WORKING DATA |
┄┄┄┄┄┄┄┄┄┄┄┄┄┄┄┄┄┄┄┄
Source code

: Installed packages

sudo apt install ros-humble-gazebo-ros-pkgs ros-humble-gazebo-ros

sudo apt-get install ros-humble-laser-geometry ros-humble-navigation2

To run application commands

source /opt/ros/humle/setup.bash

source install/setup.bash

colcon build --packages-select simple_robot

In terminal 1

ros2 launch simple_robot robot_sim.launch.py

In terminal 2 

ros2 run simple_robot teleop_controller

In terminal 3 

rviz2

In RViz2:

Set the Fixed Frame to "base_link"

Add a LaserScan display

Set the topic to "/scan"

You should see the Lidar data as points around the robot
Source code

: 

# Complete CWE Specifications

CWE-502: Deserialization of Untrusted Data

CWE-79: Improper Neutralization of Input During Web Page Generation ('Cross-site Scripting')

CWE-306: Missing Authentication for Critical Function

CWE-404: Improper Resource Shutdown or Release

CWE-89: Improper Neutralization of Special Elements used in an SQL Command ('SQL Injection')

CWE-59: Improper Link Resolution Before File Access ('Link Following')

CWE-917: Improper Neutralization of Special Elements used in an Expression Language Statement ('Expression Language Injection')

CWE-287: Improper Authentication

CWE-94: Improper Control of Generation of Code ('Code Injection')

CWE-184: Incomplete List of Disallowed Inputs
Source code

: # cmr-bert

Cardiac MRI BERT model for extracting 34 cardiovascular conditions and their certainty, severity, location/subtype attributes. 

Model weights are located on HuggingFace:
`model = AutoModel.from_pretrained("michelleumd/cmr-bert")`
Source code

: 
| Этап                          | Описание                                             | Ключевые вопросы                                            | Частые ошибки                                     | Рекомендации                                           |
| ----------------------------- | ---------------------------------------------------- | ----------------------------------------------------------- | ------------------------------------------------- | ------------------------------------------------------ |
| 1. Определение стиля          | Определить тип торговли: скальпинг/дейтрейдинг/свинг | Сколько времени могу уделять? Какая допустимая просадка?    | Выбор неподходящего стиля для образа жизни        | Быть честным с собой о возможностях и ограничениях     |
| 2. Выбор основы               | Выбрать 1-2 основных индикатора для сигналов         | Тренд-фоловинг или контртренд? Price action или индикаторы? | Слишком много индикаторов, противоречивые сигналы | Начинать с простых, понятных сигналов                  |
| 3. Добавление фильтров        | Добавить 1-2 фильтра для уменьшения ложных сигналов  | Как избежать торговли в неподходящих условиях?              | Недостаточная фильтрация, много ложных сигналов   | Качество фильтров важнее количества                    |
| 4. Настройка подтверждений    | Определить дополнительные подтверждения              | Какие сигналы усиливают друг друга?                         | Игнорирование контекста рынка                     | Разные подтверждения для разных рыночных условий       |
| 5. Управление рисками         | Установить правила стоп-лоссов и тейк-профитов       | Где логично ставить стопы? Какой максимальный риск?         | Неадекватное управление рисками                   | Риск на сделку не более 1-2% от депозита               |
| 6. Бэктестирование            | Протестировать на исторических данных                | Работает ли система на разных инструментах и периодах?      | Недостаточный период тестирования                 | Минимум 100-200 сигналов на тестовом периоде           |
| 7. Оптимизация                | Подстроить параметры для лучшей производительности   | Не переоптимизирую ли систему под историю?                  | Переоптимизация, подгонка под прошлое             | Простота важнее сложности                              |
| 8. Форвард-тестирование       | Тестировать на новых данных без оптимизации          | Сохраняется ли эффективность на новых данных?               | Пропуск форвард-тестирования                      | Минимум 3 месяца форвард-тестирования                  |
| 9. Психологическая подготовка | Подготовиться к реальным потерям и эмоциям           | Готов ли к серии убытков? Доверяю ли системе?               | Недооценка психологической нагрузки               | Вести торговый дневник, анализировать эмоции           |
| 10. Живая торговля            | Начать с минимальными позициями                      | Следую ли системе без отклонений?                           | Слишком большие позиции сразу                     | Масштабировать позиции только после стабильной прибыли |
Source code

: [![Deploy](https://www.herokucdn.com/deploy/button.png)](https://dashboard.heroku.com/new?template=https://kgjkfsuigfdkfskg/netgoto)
┄┄┄┄┄┄┄┄┄┄┄┄┄┄┄┄┄┄┄┄
The required response is a complete, exact copy of the records.

SOLVED PROBLEM |
Source code

: Installed packages

sudo apt install ros-humble-gazebo-ros-pkgs ros-humble-gazebo-ros

sudo apt-get install ros-humble-laser-geometry ros-humble-navigation2

To run application commands

source /opt/ros/humle/setup.bash

source install/setup.bash

colcon build --packages-select simple_robot

In terminal 1

ros2 launch simple_robot robot_sim.launch.py

In terminal 2 

ros2 run simple_robot teleop_controller

In terminal 3 

rviz2

In RViz2:

Set the Fixed Frame to "base_link"

Add a LaserScan display

Set the topic to "/scan"

You should see the Lidar data as points around the robot
Source code

: 

# Complete CWE Specifications

CWE-502: Deserialization of Untrusted Data

CWE-79: Improper Neutralization of Input During Web Page Generation ('Cross-site Scripting')

CWE-306: Missing Authentication for Critical Function

CWE-404: Improper Resource Shutdown or Release

CWE-89: Improper Neutralization of Special Elements used in an SQL Command ('SQL Injection')

CWE-59: Improper Link Resolution Before File Access ('Link Following')

CWE-917: Improper Neutralization of Special Elements used in an Expression Language Statement ('Expression Language Injection')

CWE-287: Improper Authentication

CWE-94: Improper Control of Generation of Code ('Code Injection')

CWE-184: Incomplete List of Disallowed Inputs
Source code

: # cmr-bert

Cardiac MRI BERT model for extracting 34 cardiovascular conditions and their certainty, severity, location/subtype attributes. 

Model weights are located on HuggingFace:
`model = AutoModel.from_pretrained("michelleumd/cmr-bert")`
Source code

: 
| Этап                          | Описание                                             | Ключевые вопросы                                            | Частые ошибки                                     | Рекомендации                                           |
| ----------------------------- | ---------------------------------------------------- | ----------------------------------------------------------- | ------------------------------------------------- | ------------------------------------------------------ |
| 1. Определение стиля          | Определить тип торговли: скальпинг/дейтрейдинг/свинг | Сколько времени могу уделять? Какая допустимая просадка?    | Выбор неподходящего стиля для образа жизни        | Быть честным с собой о возможностях и ограничениях     |
| 2. Выбор основы               | Выбрать 1-2 основных индикатора для сигналов         | Тренд-фоловинг или контртренд? Price action или индикаторы? | Слишком много индикаторов, противоречивые сигналы | Начинать с простых, понятных сигналов                  |
| 3. Добавление фильтров        | Добавить 1-2 фильтра для уменьшения ложных сигналов  | Как избежать торговли в неподходящих условиях?              | Недостаточная фильтрация, много ложных сигналов   | Качество фильтров важнее количества                    |
| 4. Настройка подтверждений    | Определить дополнительные подтверждения              | Какие сигналы усиливают друг друга?                         | Игнорирование контекста рынка                     | Разные подтверждения для разных рыночных условий       |
| 5. Управление рисками         | Установить правила стоп-лоссов и тейк-профитов       | Где логично ставить стопы? Какой максимальный риск?         | Неадекватное управление рисками                   | Риск на сделку не более 1-2% от депозита               |
| 6. Бэктестирование            | Протестировать на исторических данных                | Работает ли система на разных инструментах и периодах?      | Недостаточный период тестирования                 | Минимум 100-200 сигналов на тестовом периоде           |
| 7. Оптимизация                | Подстроить параметры для лучшей производительности   | Не переоптимизирую ли систему под историю?                  | Переоптимизация, подгонка под прошлое             | Простота важнее сложности                              |
| 8. Форвард-тестирование       | Тестировать на новых данных без оптимизации          | Сохраняется ли эффективность на новых данных?               | Пропуск форвард-тестирования                      | Минимум 3 месяца форвард-тестирования                  |
| 9. Психологическая подготовка | Подготовиться к реальным потерям и эмоциям           | Готов ли к серии убытков? Доверяю ли системе?               | Недооценка психологической нагрузки               | Вести торговый дневник, анализировать эмоции           |
| 10. Живая торговля            | Начать с минимальными позициями                      | Следую ли системе без отклонений?                           | Слишком большие позиции сразу                     | Масштабировать позиции только после стабильной прибыли |
Source code

: [![Deploy](https://www.herokucdn.com/deploy/button.png)](https://dashboard.heroku.com/new?template=https://kgjkfsuigfdkfskg/netgoto)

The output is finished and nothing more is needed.